▸ INPUT
+===+
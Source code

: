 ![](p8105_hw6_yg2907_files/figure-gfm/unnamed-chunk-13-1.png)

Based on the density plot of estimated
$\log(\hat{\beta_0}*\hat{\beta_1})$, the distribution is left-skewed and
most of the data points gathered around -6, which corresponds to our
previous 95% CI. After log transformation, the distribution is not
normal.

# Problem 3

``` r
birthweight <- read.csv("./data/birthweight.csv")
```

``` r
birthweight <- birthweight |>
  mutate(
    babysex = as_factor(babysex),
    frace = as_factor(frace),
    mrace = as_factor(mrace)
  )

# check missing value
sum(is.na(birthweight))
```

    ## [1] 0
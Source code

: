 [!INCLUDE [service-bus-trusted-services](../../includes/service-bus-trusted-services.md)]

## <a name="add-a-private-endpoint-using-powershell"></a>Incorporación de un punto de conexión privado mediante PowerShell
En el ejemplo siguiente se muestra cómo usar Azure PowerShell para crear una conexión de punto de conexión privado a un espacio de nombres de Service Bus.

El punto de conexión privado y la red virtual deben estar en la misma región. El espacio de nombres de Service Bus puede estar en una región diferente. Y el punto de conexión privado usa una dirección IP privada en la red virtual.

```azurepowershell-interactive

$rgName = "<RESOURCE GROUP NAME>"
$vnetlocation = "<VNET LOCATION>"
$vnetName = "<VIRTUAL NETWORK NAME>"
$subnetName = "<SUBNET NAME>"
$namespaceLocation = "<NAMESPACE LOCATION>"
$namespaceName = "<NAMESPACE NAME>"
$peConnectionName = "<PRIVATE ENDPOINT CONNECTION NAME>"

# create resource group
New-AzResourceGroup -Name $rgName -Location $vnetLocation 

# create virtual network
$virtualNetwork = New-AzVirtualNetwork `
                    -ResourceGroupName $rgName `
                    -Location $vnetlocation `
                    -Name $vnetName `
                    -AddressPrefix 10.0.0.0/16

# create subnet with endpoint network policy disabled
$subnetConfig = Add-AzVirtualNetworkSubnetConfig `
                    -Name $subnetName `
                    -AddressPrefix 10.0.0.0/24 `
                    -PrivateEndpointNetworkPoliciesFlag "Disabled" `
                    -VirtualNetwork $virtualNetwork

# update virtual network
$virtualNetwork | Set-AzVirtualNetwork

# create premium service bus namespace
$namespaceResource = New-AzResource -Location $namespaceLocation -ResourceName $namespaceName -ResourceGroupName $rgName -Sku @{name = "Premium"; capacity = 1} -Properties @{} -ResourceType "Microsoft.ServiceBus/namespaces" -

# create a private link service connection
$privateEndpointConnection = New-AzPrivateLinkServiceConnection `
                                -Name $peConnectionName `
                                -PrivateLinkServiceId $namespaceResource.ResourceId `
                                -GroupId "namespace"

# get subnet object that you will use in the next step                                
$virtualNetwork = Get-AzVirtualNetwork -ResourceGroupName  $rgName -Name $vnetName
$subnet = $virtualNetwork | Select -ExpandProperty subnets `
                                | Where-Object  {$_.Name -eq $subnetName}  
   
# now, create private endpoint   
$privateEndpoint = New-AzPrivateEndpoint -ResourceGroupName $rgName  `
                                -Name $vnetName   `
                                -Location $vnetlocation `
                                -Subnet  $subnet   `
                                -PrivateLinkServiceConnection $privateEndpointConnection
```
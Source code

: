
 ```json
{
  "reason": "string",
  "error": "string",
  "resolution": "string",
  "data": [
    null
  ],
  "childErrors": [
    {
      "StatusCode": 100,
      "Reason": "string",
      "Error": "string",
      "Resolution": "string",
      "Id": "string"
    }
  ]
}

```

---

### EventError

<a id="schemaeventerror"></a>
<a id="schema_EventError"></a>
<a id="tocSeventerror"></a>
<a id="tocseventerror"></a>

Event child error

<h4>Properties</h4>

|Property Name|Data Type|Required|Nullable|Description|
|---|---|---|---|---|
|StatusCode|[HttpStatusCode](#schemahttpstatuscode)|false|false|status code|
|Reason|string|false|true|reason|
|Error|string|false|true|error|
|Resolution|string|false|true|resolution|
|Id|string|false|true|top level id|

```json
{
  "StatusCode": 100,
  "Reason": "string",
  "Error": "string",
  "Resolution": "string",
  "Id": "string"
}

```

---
+===+
Through the line that contains "# Problem 3", copy the material above exactly, beginning at its first line and including nothing more.

▸ SOLUTION TO THE PROBLEM
Source code

: ![](p8105_hw6_yg2907_files/figure-gfm/unnamed-chunk-13-1.png)

Based on the density plot of estimated
$\log(\hat{\beta_0}*\hat{\beta_1})$, the distribution is left-skewed and
most of the data points gathered around -6, which corresponds to our
previous 95% CI. After log transformation, the distribution is not
normal.

# Problem 3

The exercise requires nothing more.